Task description:
Reproduce the data exactly and drop any pictures it holds.

Available data:
/---
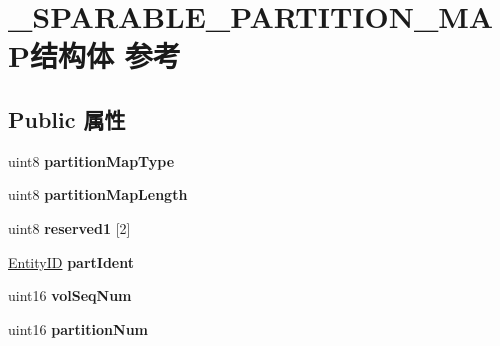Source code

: \hypertarget{struct___s_p_a_r_a_b_l_e___p_a_r_t_i_t_i_o_n___m_a_p}{}\section{\+\_\+\+S\+P\+A\+R\+A\+B\+L\+E\+\_\+\+P\+A\+R\+T\+I\+T\+I\+O\+N\+\_\+\+M\+A\+P结构体 参考}
\label{struct___s_p_a_r_a_b_l_e___p_a_r_t_i_t_i_o_n___m_a_p}
\subsection*{Public 属性}
\begin{DoxyCompactItemize}
\item 
\mbox{\label{struct___s_p_a_r_a_b_l_e___p_a_r_t_i_t_i_o_n___m_a_p_abd9eb2e90e7b28ccf3ab3a19c8d9cee9}} 
uint8 {\bfseries partition\+Map\+Type}
\item 
\mbox{\label{struct___s_p_a_r_a_b_l_e___p_a_r_t_i_t_i_o_n___m_a_p_a98825a1ecfa80ea5d852036615b7792d}} 
uint8 {\bfseries partition\+Map\+Length}
\item 
\mbox{\label{struct___s_p_a_r_a_b_l_e___p_a_r_t_i_t_i_o_n___m_a_p_a97c88b4668585e6aebb5a214e45fcd8f}} 
uint8 {\bfseries reserved1} \mbox{[}2\mbox{]}
\item 
\mbox{\label{struct___s_p_a_r_a_b_l_e___p_a_r_t_i_t_i_o_n___m_a_p_ae61ced2729da5c0898534d4e9abcaecd}} 
\hyperlink{struct_entity_i_d}{Entity\+ID} {\bfseries part\+Ident}
\item 
\mbox{\label{struct___s_p_a_r_a_b_l_e___p_a_r_t_i_t_i_o_n___m_a_p_a21a14aedb944f9c5b03df9a81dc57083}} 
uint16 {\bfseries vol\+Seq\+Num}
\item 
\mbox{\label{struct___s_p_a_r_a_b_l_e___p_a_r_t_i_t_i_o_n___m_a_p_a8df138acb7e12f9c36a37d1a3d72b07b}} 
uint16 {\bfseries partition\+Num}
\item 

\end{DoxyCompactItemize}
\---
Response below:
Source code

: \hypertarget{struct___s_p_a_r_a_b_l_e___p_a_r_t_i_t_i_o_n___m_a_p}{}\section{\+\_\+\+S\+P\+A\+R\+A\+B\+L\+E\+\_\+\+P\+A\+R\+T\+I\+T\+I\+O\+N\+\_\+\+M\+A\+P结构体 参考}
\label{struct___s_p_a_r_a_b_l_e___p_a_r_t_i_t_i_o_n___m_a_p}
\subsection*{Public 属性}
\begin{DoxyCompactItemize}
\item 
\mbox{\label{struct___s_p_a_r_a_b_l_e___p_a_r_t_i_t_i_o_n___m_a_p_abd9eb2e90e7b28ccf3ab3a19c8d9cee9}} 
uint8 {\bfseries partition\+Map\+Type}
\item 
\mbox{\label{struct___s_p_a_r_a_b_l_e___p_a_r_t_i_t_i_o_n___m_a_p_a98825a1ecfa80ea5d852036615b7792d}} 
uint8 {\bfseries partition\+Map\+Length}
\item 
\mbox{\label{struct___s_p_a_r_a_b_l_e___p_a_r_t_i_t_i_o_n___m_a_p_a97c88b4668585e6aebb5a214e45fcd8f}} 
uint8 {\bfseries reserved1} \mbox{[}2\mbox{]}
\item 
\mbox{\label{struct___s_p_a_r_a_b_l_e___p_a_r_t_i_t_i_o_n___m_a_p_ae61ced2729da5c0898534d4e9abcaecd}} 
\hyperlink{struct_entity_i_d}{Entity\+ID} {\bfseries part\+Ident}
\item 
\mbox{\label{struct___s_p_a_r_a_b_l_e___p_a_r_t_i_t_i_o_n___m_a_p_a21a14aedb944f9c5b03df9a81dc57083}} 
uint16 {\bfseries vol\+Seq\+Num}
\item 
\mbox{\label{struct___s_p_a_r_a_b_l_e___p_a_r_t_i_t_i_o_n___m_a_p_a8df138acb7e12f9c36a37d1a3d72b07b}} 
uint16 {\bfseries partition\+Num}
\item 

\end{DoxyCompactItemize}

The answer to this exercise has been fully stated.